September 20, 2011 (updated January 23, 2023) by Noah
UPDATE (2017/02/07): because some people can't read, I thought I'd reiterate the key points here at the top of the post:
  • MMS picture messaging simply requires mobile data to be enabled (how do you think all those JPEG bits are getting transferred? They won't fit in the 160 character SMS limit!)
  • The steps on this post end up with mobile data enabled so that MMS works, but it blocks mobile data for Internet use so the other apps can't use it.

Any further comments being like "hurr durr you get MMS to work without data by turning on data" will be redirected to /dev/null.
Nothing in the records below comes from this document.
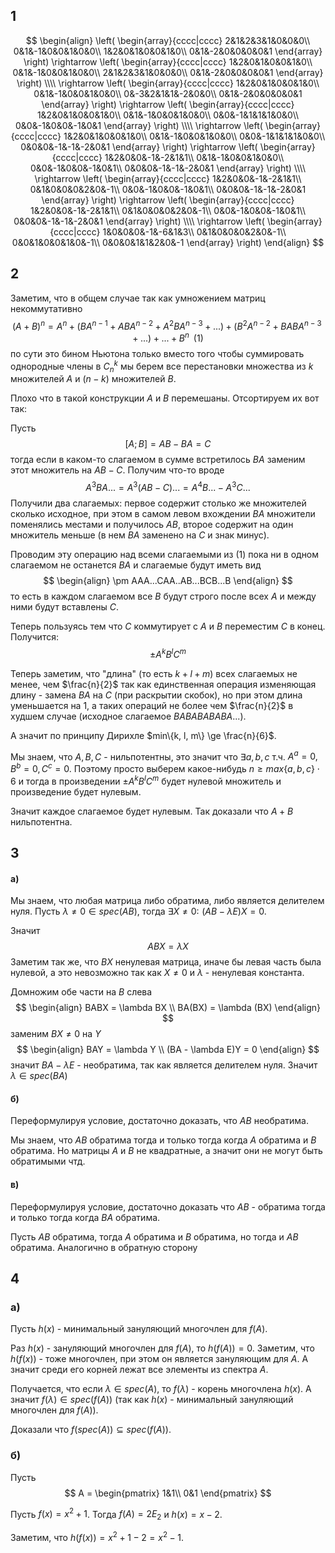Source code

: ## 1
$$
\begin{align}
\left(
\begin{array}{cccc|cccc}
2&1&2&3&1&0&0&0\\
0&1&-1&0&0&1&0&0\\
1&2&0&1&0&0&1&0\\
0&1&-2&0&0&0&0&1
\end{array}
\right)
\rightarrow
\left(
\begin{array}{cccc|cccc}
1&2&0&1&0&0&1&0\\
0&1&-1&0&0&1&0&0\\
2&1&2&3&1&0&0&0\\
0&1&-2&0&0&0&0&1
\end{array}
\right)
\\\\
\rightarrow
\left(
\begin{array}{cccc|cccc}
1&2&0&1&0&0&1&0\\
0&1&-1&0&0&1&0&0\\
0&-3&2&1&1&-2&0&0\\
0&1&-2&0&0&0&0&1
\end{array}
\right)
\rightarrow
\left(
\begin{array}{cccc|cccc}
1&2&0&1&0&0&1&0\\
0&1&-1&0&0&1&0&0\\
0&0&-1&1&1&1&0&0\\
0&0&-1&0&0&-1&0&1
\end{array}
\right)
\\\\
\rightarrow
\left(
\begin{array}{cccc|cccc}
1&2&0&1&0&0&1&0\\
0&1&-1&0&0&1&0&0\\
0&0&-1&1&1&1&0&0\\
0&0&0&-1&-1&-2&0&1
\end{array}
\right)
\rightarrow
\left(
\begin{array}{cccc|cccc}
1&2&0&0&-1&-2&1&1\\
0&1&-1&0&0&1&0&0\\
0&0&-1&0&0&-1&0&1\\
0&0&0&-1&-1&-2&0&1
\end{array}
\right)
\\\\
\rightarrow
\left(
\begin{array}{cccc|cccc}
1&2&0&0&-1&-2&1&1\\
0&1&0&0&0&2&0&-1\\
0&0&-1&0&0&-1&0&1\\
0&0&0&-1&-1&-2&0&1
\end{array}
\right)
\rightarrow
\left(
\begin{array}{cccc|cccc}
1&2&0&0&-1&-2&1&1\\
0&1&0&0&0&2&0&-1\\
0&0&-1&0&0&-1&0&1\\
0&0&0&-1&-1&-2&0&1
\end{array}
\right)
\\\\
\rightarrow
\left(
\begin{array}{cccc|cccc}
1&0&0&0&-1&-6&1&3\\
0&1&0&0&0&2&0&-1\\
0&0&1&0&0&1&0&-1\\
0&0&0&1&1&2&0&-1
\end{array}
\right)
\end{align}
$$
## 2
Заметим, что в общем случае так как умножением матриц некоммутативно
$$
(A + B)^n = A^n + (BA^{n-1} + ABA^{n-2} + A^2BA^{n-3} + ...) + (B^2A^{n-2} + BABA^{n-3} + ...) + ... + B^{n} \,\,\, (1)
$$
по сути это бином Ньютона только вместо того чтобы суммировать однородные члены в $C_n^k$ мы берем все перестановки множества из $k$ множителей $A$ и $(n - k)$  множителей $B$.

Плохо что в такой конструкции $A$ и $B$ перемешаны. Отсортируем их вот так:

Пусть
$$
[A; B] = AB - BA = C
$$
тогда если в каком-то слагаемом в сумме встретилось $BA$ заменим этот множитель на $AB - C$. Получим что-то вроде
$$
A^3BA... = A^3(AB - C)... = A^4B... - A^3C...
$$
Получили два слагаемых: первое содержит столько же множителей сколько исходное, при этом в самом левом вхождении $BA$ множители поменялись местами и получилось $AB$, второе содержит на один множитель меньше (в нем $BA$ заменено на $C$ и знак минус).

Проводим эту операцию над всеми слагаемыми из $(1)$  пока ни в одном слагаемом не останется $BA$ и слагаемые будут иметь вид
$$
\begin{align}
\pm AAA...CAA..AB...BCB...B
\end{align}
$$
то есть в каждом слагаемом все $B$ будут строго после всех $A$ и между ними будут вставлены $C$.

Теперь пользуясь тем что $C$ коммутирует с $A$ и $B$ переместим $C$ в конец. Получится:
$$
\pm A^kB^lC^m
$$

Теперь заметим, что "длина" (то есть $k + l + m$) всех слагаемых не менее, чем $\frac{n}{2}$ так как единственная операция изменяющая длину - замена $BA$ на $C$ (при раскрытии скобок), но при этом длина уменьшается на 1, а таких операций не более чем $\frac{n}{2}$ в худшем случае (исходное слагаемое $BABABABABA...$).

А значит по принципу Дирихле $min\{k, l, m\} \ge \frac{n}{6}$. 

Мы знаем, что $A, B, C$ - нильпотентны, это значит что $\exists a, b, c$ т.ч. $A^a = 0, B^b = 0, C^c = 0$. Поэтому просто выберем какое-нибудь $n \ge max\{a, b, c\} \cdot 6$ и тогда в произведении $\pm A^kB^lC^m$ будет нулевой множитель и произведение будет нулевым.

Значит каждое слагаемое будет нулевым. Так доказали что $A + B$ нильпотентна.

## 3

#### а)

Мы знаем, что любая матрица либо обратима, либо является делителем нуля. Пусть $\lambda \ne 0 \in spec(AB)$, тогда $\exists X \ne 0: \,\, (AB - \lambda E)X = 0$.

Значит
$$
ABX = \lambda X
$$
Заметим так же, что $BX$ ненулевая матрица, иначе бы левая часть была нулевой, а 
это невозможно так как $X \ne 0$ и $\lambda$ - ненулевая константа.

Домножим обе части на $B$ слева
$$
\begin{align}
BABX = \lambda BX \\
BA(BX) = \lambda (BX)
\end{align}
$$
заменим $BX \ne 0$ на $Y$
$$
\begin{align}
BAY = \lambda Y \\
(BA - \lambda E)Y = 0
\end{align}
$$
значит $BA - \lambda E$ - необратима, так как является делителем нуля. Значит $\lambda \in spec(BA)$


#### б)

Переформулируя условие, достаточно доказать, что $AB$ необратима.

Мы знаем, что $AB$ обратима тогда и только тогда когда $A$ обратима и $B$ обратима. Но матрицы $A$ и $B$ не квадратные, а значит они не могут быть обратимыми чтд.

#### в) 
Переформулируя условие, достаточно доказать что $AB$ - обратима тогда и только тогда когда $BA$ обратима.

Пусть $AB$ обратима, тогда $A$ обратима и $B$ обратима, но тогда и $AB$ обратима. Аналогично в обратную сторону

## 4

### а)
Пусть $h(x)$ - минимальный зануляющий многочлен для $f(A)$.

Раз $h(x)$ - зануляющий многочлен для $f(A)$, то $h(f(A)) = 0$. Заметим, что $h(f(x))$ - тоже многочлен, при этом он является зануляющим для $A$. А значит среди его корней лежат все элементы из спектра $A$.

Получается, что если $\lambda \in spec(A)$, то $f(\lambda)$ - корень многочлена $h(x)$. А значит $f(\lambda) \in spec(f(A))$ (так как $h(x)$ - минимальный зануляющий многочлен для $f(A)$).

Доказали что $f(spec(A)) \subseteq spec(f(A))$.

### б)
Пусть
$$
A = 
\begin{pmatrix}
1&1\\
0&1
\end{pmatrix}
$$

 Пусть $f(x) = x^2 + 1$. Тогда $f(A) = 2E_2$ и $h(x) = x - 2$.

Заметим, что $h(f(x)) = x^2 + 1 - 2 = x^2 - 1$.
And anyway, this blog post was written when Android 2.3 was current and the steps probably don't even line up 1:1 any more.

UPDATE (2023/01/22): for more clarification, in recent years I've learned a hella lot more about cellular APNs especially since I started tinkering with my Linux phone. The cliffnotes are:
  • Plain text SMS messages get to ride for free. Your phone is making frequent pings to the tower (standard voice signal support) and there was some unused header space on those pings that SMS can slot right onto. That's why it has a 160 character limit: that was the size of the free space on those standard pings.
  • MMS messages are data, and go over the Edge, 3G, 4G, LTE, 5G, etc. data channels.
  • This blog post was about: can I disable mobile data for Internet so that apps don't use my data; but still have MMS working on my phone, which turning mobile data off would also block.
  • An APN can be configured for MMS delivery, for internet data, both, or neither. This post sets the APN for MMS only.

This post was written in the Android 2 days, and I don't know how you do this on modern Android today. Hopefully the above gives you some useful information, and let me know in the comments what the instructions would be today. On to the original post:

Today I finally decided to break up with T-Mobile and take my number and Nexus One phone to AT&T, as a prepaid phone (tl;dr - I'm tired of cell phone ISPs locking people in to contracts and then they can't do anything about it when the ISP changes their plans around).

My Nexus One was originally for T-Mobile's network, so it doesn't work with the 3G on AT&T's... but that's fine because my AT&T plan doesn't include data. But, my phone can still use AT&T's Edge network.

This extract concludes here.